## Exercise aim
Among the lines below, copy each one in which "label" appears.

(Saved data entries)
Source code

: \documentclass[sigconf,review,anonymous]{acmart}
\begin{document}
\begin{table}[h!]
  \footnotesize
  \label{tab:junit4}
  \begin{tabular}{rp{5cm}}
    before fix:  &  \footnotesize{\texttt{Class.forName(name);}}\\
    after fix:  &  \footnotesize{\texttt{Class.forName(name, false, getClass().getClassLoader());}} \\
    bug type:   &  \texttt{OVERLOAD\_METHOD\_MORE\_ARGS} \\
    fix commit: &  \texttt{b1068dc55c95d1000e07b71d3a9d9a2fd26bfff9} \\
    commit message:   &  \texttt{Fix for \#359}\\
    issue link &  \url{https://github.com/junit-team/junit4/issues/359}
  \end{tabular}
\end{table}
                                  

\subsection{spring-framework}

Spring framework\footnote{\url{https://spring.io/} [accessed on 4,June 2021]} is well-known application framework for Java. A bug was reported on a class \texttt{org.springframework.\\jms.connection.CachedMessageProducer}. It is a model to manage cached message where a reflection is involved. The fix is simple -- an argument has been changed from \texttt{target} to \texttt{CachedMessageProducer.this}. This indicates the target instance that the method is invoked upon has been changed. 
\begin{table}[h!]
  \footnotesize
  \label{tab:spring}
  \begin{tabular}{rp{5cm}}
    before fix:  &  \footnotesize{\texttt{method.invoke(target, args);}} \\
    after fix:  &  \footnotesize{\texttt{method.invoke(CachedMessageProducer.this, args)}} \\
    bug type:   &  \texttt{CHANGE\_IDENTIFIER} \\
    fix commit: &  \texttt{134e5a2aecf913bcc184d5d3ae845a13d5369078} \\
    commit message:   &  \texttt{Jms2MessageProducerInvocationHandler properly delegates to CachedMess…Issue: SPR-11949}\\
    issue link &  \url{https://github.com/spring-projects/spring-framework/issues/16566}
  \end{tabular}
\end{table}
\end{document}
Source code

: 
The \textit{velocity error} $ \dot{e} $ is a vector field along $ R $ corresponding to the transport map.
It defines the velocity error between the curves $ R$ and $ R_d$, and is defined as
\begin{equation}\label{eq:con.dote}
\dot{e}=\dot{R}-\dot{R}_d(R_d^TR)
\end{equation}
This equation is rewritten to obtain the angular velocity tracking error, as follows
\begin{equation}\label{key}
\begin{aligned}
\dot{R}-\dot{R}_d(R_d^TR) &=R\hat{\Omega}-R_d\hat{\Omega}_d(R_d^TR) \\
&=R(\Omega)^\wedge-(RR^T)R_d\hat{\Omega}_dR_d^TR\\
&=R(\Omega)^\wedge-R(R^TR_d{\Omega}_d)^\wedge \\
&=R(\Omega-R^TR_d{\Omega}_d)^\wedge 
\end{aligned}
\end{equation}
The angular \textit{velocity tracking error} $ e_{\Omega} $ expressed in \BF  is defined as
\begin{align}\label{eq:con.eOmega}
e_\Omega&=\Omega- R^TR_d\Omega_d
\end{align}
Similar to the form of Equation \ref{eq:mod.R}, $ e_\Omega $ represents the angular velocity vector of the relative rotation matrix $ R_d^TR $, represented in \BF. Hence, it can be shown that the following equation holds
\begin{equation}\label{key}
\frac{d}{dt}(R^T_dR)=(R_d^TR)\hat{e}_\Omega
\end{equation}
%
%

## Response to this task
  \label{tab:junit4}
  \label{tab:spring}
\begin{equation}\label{eq:con.dote}
\begin{equation}\label{key}
\begin{align}\label{eq:con.eOmega}
\begin{equation}\label{key}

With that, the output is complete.